Thank you everyone for your input! If that is the case that he is becoming less people oriented towards strangers(which I guess is normal for a GSD) is there anything I should be doing right now socialization wise or just leave it be since he's had such a good foundation? He's around people a lot, he just doesn't interact with them much anymore because he's not interested and because he's larger... People don't approach us to pet him as much. I don't need him to be social with people, he's just my first GSD and so this is all a new experience for me with this type of breed.


----------



## onyx'girl (May 18, 2007)

I would just keep on with your training and do your normal routine, don't change it up unless you see him getting over his threshold. 
If he starts reacting to people, redirect his attention in a happy upbeat manner.

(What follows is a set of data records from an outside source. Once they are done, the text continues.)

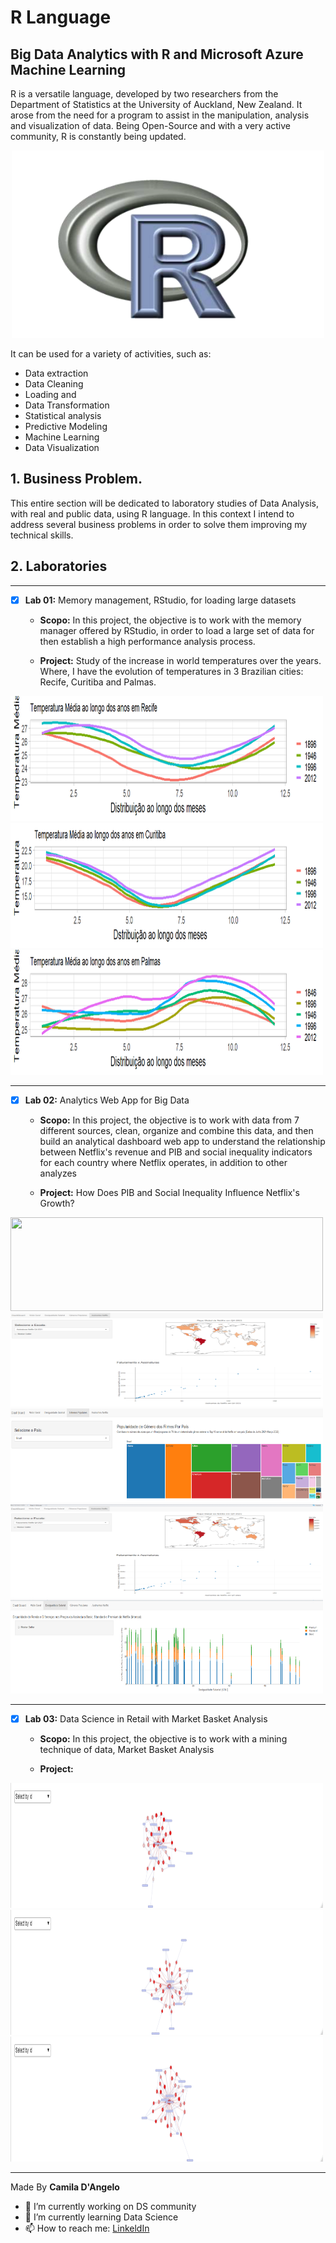 # R Language

## Big Data Analytics with R and Microsoft Azure Machine Learning

R is a versatile language, developed by two researchers from the Department of Statistics at the University of Auckland, New Zealand. It arose from the need for a program to assist in the manipulation, analysis and visualization of data. Being Open-Source and with a very active community, R is constantly being updated.

<div align="center">
<p float="left">
    <img src="/images/r.png" width="500" height="300"/>
</p>
</div>

It can be used for a variety of activities, such as:
* Data extraction
* Data Cleaning
* Loading and
* Data Transformation
* Statistical analysis
* Predictive Modeling
* Machine Learning
* Data Visualization

## 1. Business Problem.

This entire section will be dedicated to laboratory studies of Data Analysis, with real and public data, using R language. In this context I intend to address several business problems in order to solve them improving my technical skills.

## 2. Laboratories

***
- [x] **Lab 01:** Memory management, RStudio, for loading large datasets

   * **Scopo:** In this project, the objective is to work with the memory manager offered by RStudio, in order to load a large set of data for then establish a high performance analysis process.
    
   * **Project:** Study of the increase in world temperatures over the years. Where, I have the evolution of temperatures in 3 Brazilian cities: Recife, Curitiba and Palmas.
   
   <div align="center">
<p float="left">
    <img src="/Lab_01/images/recife.png" width="500" height="200"/>
    <img src="/Lab_01/images/curitiba.png" width="500" height="200"/>
    <img src="/Lab_01/images/palmas.png" width="500" height="200"/>
</p>
</div>

***
- [x] **Lab 02:** Analytics Web App for Big Data

     * **Scopo:** In this project, the objective is to work with data from 7 different sources, clean, organize and combine this data, and then build an analytical dashboard web app to understand the relationship between Netflix's revenue and PIB and social inequality indicators for each country where Netflix operates, in addition to other analyzes
    
   * **Project:** How Does PIB and Social Inequality Influence Netflix's Growth?
    
       <div align="center">
<p float="left">
    <img src="/Lab_02/images/tamanho_catálogo.png" width="500" height="150"/>
    <img src="/Lab_02/images/assinantes.png" width="500" height="150"/>
    <img src="/Lab_02/images/generos_populares.png" width="500" height="150"/>
    <img src="/Lab_02/images/faturamento.png" width="500" height="150"/>
    <img src="/Lab_02/images/desigualdade_salarial.png" width="500" height="150"/>
</p>
</div>
   
  ***  
- [x] **Lab 03:** Data Science in Retail with Market Basket Analysis

   * **Scopo:** In this project, the objective is to work with a mining technique of data, Market Basket Analysis
    
   * **Project:** 
    
    <div align="center">
<p float="left">
    <img src="/Lab_03/images/plot_1.png" width="500" height="200"/>
    <img src="/Lab_03/images/plot_2.png" width="500" height="200"/>
    <img src="/Lab_03/images/plot_3.png" width="500" height="200"/>
</p>
</div>

***
Made By **Camila D'Angelo**

- 🔭 I’m currently working on DS community
- 🌱 I’m currently learning Data Science
- 📫 How to reach me: 
[LinkeldIn](https://www.linkedin.com/in/camiladangelotempesta/)
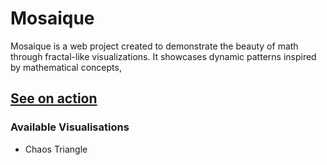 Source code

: # Mosaique

Mosaique is a web project created to demonstrate the beauty of math through fractal-like visualizations. It showcases dynamic patterns inspired by mathematical concepts,

## [See on action](https://mosaique-nine.vercel.app/)

### Available Visualisations

- Chaos Triangle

Use a tug or food and ask for postions to redirect (try to catch it before he starts in)
Correcting for that reactivity will sometimes backfire/dog sees what they are reacting to as the reason for the correction. Timing is key!


----------



## Carriesue (Aug 13, 2012)

onyx'girl said:


> I agree with robk and this age is when many dogs are dumped at shelters because the 'cute puppy' stage has worn off, and the dog becomes a bit harder to manage as they may become reactive.
> 
> GSD's are or should be naturally aloof, and not expected to love on just anyone.
> I would just keep on with your training program(you are doing great!!), and add in some corrections when necessary.
> ...


Thank you! I can see why somewhat but that's so sad, I could never even begin to imagine giving this dog up. I am sold for life on GSD's and herding breeds in general! Truthfully he is a wonderful dog all around and so well behaved for an 11 month old teenager. The leash reactivity towards dogs is our only issue and he is getting better. He's never been reactive towards or had any issues regarding people.... He's just done such a 180 from being YAY HOOMANS to yeah I could really care less about you SO fast I just wanted to check in with GSD folk, I knew it could/would happen just wasn't expecting it so quickly and so dramatically.

**And I'll just point out again(and sorry for any confusion) that he has no reactivity towards people, only on leash towards dogs. My main concern was him shying away from people who were trying to pet him which he used to love.


----------